А Преполовенский не мог остановиться и, видя, что от него уже все отходят, сел рядом с молодым чиновником и принялся ему растолковывать то же самое.
— Я решился венчаться, — сказал Передонов, — только мы с Варварой не знаем, как надо венчаться. Что-то надо сделать, а я и не знаю что.
— Вот, дело нехитрое, — сказала Преполовенская, — да если хотите, мы с мужем вам все устроим, вы только сидите и ни о чем не думайте.
— Хорошо, — сказал Передонов, — я согласен. Только чтобы все было хорошо и прилично. Мне денег не жалко.
— Уж все будет хорошо, не беспокойтесь, — уверяла Преполовенская.

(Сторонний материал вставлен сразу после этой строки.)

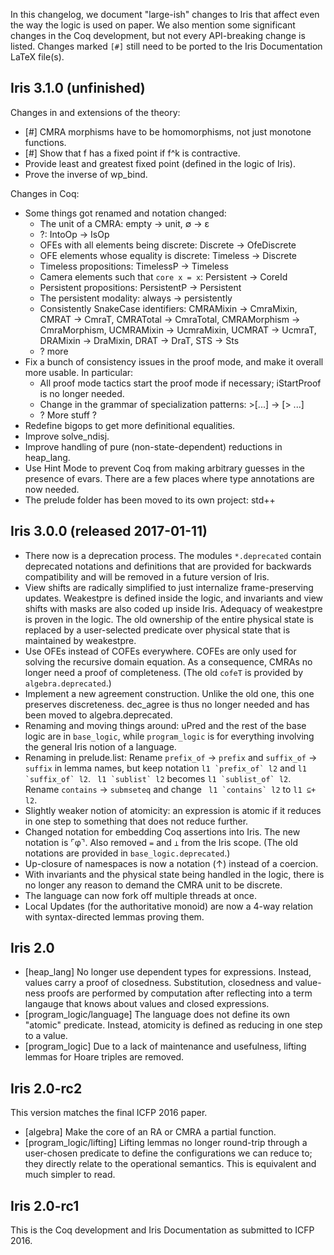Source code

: In this changelog, we document "large-ish" changes to Iris that affect even the
way the logic is used on paper.  We also mention some significant changes in the
Coq development, but not every API-breaking change is listed.  Changes marked
`[#]` still need to be ported to the Iris Documentation LaTeX file(s).

## Iris 3.1.0 (unfinished)

Changes in and extensions of the theory:

* [#] CMRA morphisms have to be homomorphisms, not just monotone functions.
* [#] Show that f has a fixed point if f^k is contractive.
* Provide least and greatest fixed point (defined in the logic of Iris).
* Prove the inverse of wp_bind.

Changes in Coq:

* Some things got renamed and notation changed:
  - The unit of a CMRA: empty -> unit, ∅ -> ε
  - ?: IntoOp -> IsOp
  - OFEs with all elements being discrete: Discrete -> OfeDiscrete
  - OFE elements whose equality is discrete: Timeless -> Discrete
  - Timeless propositions: TimelessP -> Timeless
  - Camera elements such that `core x = x`: Persistent -> CoreId
  - Persistent propositions: PersistentP -> Persistent
  - The persistent modality: always -> persistently
  - Consistently SnakeCase identifiers: CMRAMixin -> CmraMixin, CMRAT -> CmraT,
    CMRATotal -> CmraTotal, CMRAMorphism -> CmraMorphism,
    UCMRAMixin -> UcmraMixin, UCMRAT -> UcmraT, DRAMixin -> DraMixin,
    DRAT -> DraT, STS -> Sts
  - ? more
* Fix a bunch of consistency issues in the proof mode, and make it overall more
  usable.  In particular:
  - All proof mode tactics start the proof mode if necessary; iStartProof is no
    longer needed.
  - Change in the grammar of specialization patterns: >[...] -> [> ...]
  - ? More stuff ?
* Redefine bigops to get more definitional equalities.
* Improve solve_ndisj.
* Improve handling of pure (non-state-dependent) reductions in heap_lang.
* Use Hint Mode to prevent Coq from making arbitrary guesses in the presence of
  evars.  There are a few places where type annotations are now needed.
* The prelude folder has been moved to its own project: std++

## Iris 3.0.0 (released 2017-01-11)

* There now is a deprecation process.  The modules `*.deprecated` contain
  deprecated notations and definitions that are provided for backwards
  compatibility and will be removed in a future version of Iris.
* View shifts are radically simplified to just internalize frame-preserving
  updates.  Weakestpre is defined inside the logic, and invariants and view
  shifts with masks are also coded up inside Iris.  Adequacy of weakestpre is
  proven in the logic. The old ownership of the entire physical state is
  replaced by a user-selected predicate over physical state that is maintained
  by weakestpre.
* Use OFEs instead of COFEs everywhere.  COFEs are only used for solving the
  recursive domain equation.  As a consequence, CMRAs no longer need a proof of
  completeness.  (The old `cofeT` is provided by `algebra.deprecated`.)
* Implement a new agreement construction.  Unlike the old one, this one
  preserves discreteness.  dec_agree is thus no longer needed and has been moved
  to algebra.deprecated.
* Renaming and moving things around: uPred and the rest of the base logic are in
  `base_logic`, while `program_logic` is for everything involving the general
  Iris notion of a language.
* Renaming in prelude.list: Rename `prefix_of` -> `prefix` and `suffix_of` ->
  `suffix` in lemma names, but keep notation ``l1 `prefix_of` l2`` and ``l1
  `suffix_of` l2``.  `` l1 `sublist` l2`` becomes ``l1 `sublist_of` l2``. Rename
  `contains` -> `submseteq` and change `` l1 `contains` l2`` to ``l1 ⊆+ l2``.
* Slightly weaker notion of atomicity: an expression is atomic if it reduces in
  one step to something that does not reduce further.
* Changed notation for embedding Coq assertions into Iris.  The new notation is
  ⌜φ⌝.  Also removed `=` and `⊥` from the Iris scope.  (The old notations are
  provided in `base_logic.deprecated`.)
* Up-closure of namespaces is now a notation (↑) instead of a coercion.
* With invariants and the physical state being handled in the logic, there is no
  longer any reason to demand the CMRA unit to be discrete.
* The language can now fork off multiple threads at once.
* Local Updates (for the authoritative monoid) are now a 4-way relation with
  syntax-directed lemmas proving them.

## Iris 2.0

* [heap_lang] No longer use dependent types for expressions.  Instead, values
  carry a proof of closedness.  Substitution, closedness and value-ness proofs
  are performed by computation after reflecting into a term langauge that knows
  about values and closed expressions.
* [program_logic/language] The language does not define its own "atomic"
  predicate.  Instead, atomicity is defined as reducing in one step to a value.
* [program_logic] Due to a lack of maintenance and usefulness, lifting lemmas
  for Hoare triples are removed.

## Iris 2.0-rc2

This version matches the final ICFP 2016 paper.

* [algebra] Make the core of an RA or CMRA a partial function.
* [program_logic/lifting] Lifting lemmas no longer round-trip through a
  user-chosen predicate to define the configurations we can reduce to; they
  directly relate to the operational semantics.  This is equivalent and
  much simpler to read.

## Iris 2.0-rc1

This is the Coq development and Iris Documentation as submitted to ICFP 2016.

Передонов продолжал ставить свои условия:
— Другие из скупости покупают тонкие обручальные кольца, серебряные вызолоченные, а я так не хочу, а чтоб были настоящие золотые. И я даже хочу вместо обручальных колец заказать обручальные браслеты, — это и дороже, и важнее.
Все засмеялись.
— Нельзя браслеты, — сказала Преполовенская, легонько усмехаясь, — кольца надо.
— Отчего нельзя? — с досадою спросил Передонов.
— Да уж так, не делают.
— А может быть, и делают, — недоверчиво сказал Передонов. — Это еще я у попа спрошу. Он лучше знает.
Рутилов, хихикая, советовал:
— Уж ты лучше, Ардальон Борисыч, обручальные пояса закажи.
— Ну, на это у меня и денег не хватит, — ответил Передонов, не замечая насмешки, — я не банкир. А только я на днях во сне видел, что венчаюсь, а на мне атласный фрак, и у нас с Варварою золотые браслеты. А сзади два директора стоят, над нами венцы держат и аллилую поют.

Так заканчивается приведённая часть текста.